THE DATA Start Marker
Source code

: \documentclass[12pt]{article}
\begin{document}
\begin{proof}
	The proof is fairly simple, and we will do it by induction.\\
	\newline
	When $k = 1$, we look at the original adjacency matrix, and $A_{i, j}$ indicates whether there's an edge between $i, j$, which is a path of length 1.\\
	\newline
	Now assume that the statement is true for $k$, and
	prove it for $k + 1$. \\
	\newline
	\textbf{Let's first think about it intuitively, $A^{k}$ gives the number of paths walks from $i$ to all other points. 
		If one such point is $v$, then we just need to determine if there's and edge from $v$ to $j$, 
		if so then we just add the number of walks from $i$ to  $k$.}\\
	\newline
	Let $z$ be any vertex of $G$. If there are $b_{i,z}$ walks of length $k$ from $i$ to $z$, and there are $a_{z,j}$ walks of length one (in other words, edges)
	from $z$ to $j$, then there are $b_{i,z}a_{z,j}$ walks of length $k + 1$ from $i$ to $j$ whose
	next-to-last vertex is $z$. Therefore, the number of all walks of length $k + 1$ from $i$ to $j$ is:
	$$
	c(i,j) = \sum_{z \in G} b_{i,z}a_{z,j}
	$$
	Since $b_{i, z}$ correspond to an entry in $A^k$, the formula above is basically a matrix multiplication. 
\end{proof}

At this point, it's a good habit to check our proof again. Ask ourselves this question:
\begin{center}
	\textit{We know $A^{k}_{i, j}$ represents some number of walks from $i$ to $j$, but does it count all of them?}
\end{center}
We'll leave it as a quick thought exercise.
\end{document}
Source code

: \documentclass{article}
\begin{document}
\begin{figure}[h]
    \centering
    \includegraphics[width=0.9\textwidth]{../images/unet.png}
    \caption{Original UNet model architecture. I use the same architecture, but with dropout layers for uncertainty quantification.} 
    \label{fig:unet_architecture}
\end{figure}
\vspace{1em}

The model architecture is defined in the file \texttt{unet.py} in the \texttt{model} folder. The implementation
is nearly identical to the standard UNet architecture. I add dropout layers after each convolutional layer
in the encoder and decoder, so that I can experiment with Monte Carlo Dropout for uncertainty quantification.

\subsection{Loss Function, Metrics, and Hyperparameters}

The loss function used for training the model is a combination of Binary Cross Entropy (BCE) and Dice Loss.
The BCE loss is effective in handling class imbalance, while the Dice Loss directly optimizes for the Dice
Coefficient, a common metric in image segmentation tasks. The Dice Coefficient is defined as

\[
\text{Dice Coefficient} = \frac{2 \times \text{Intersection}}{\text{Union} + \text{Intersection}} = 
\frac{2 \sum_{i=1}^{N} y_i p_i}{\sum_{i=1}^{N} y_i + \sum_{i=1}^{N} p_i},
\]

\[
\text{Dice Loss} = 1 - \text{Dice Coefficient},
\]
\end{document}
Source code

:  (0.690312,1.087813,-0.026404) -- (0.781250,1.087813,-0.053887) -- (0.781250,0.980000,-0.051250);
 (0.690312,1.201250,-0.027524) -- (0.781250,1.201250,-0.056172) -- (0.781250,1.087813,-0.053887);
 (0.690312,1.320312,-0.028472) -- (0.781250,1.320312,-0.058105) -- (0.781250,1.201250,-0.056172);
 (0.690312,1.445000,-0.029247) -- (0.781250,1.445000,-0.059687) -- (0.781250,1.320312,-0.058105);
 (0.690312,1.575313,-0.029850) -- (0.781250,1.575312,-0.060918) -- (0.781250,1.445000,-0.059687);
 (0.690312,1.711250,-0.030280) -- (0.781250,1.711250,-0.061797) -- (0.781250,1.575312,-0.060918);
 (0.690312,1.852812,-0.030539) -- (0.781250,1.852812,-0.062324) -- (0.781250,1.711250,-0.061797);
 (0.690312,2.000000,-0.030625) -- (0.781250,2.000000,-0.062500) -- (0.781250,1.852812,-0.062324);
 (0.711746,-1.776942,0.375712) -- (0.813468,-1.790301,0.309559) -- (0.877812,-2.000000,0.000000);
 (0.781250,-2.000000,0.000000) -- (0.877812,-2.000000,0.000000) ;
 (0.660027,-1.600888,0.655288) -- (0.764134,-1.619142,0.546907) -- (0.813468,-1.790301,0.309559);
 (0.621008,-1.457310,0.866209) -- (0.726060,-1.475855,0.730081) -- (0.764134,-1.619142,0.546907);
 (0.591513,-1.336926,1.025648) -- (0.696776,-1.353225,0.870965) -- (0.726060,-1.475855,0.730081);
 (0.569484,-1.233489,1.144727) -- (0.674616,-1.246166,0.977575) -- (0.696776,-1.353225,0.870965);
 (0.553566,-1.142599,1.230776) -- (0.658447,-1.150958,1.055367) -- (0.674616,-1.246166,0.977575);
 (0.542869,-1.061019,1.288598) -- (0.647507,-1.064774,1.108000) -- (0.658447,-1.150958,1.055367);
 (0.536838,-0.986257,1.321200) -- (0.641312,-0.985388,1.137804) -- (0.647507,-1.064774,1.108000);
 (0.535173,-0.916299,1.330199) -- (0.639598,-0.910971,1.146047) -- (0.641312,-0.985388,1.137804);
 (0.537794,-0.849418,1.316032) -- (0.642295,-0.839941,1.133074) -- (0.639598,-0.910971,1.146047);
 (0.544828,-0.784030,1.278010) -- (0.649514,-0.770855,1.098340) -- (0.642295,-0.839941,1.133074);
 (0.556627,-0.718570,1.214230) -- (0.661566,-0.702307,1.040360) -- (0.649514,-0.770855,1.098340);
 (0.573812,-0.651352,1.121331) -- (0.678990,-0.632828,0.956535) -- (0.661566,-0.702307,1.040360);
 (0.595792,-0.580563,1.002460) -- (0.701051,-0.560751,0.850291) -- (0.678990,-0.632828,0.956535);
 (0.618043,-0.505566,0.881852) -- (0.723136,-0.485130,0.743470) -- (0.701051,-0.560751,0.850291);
THE DATA End Marker
:: BRIEF ::
Say how many lines of the data include the word "with". Nothing other than the number should be given.

:: SOLUTION BELOW ::
2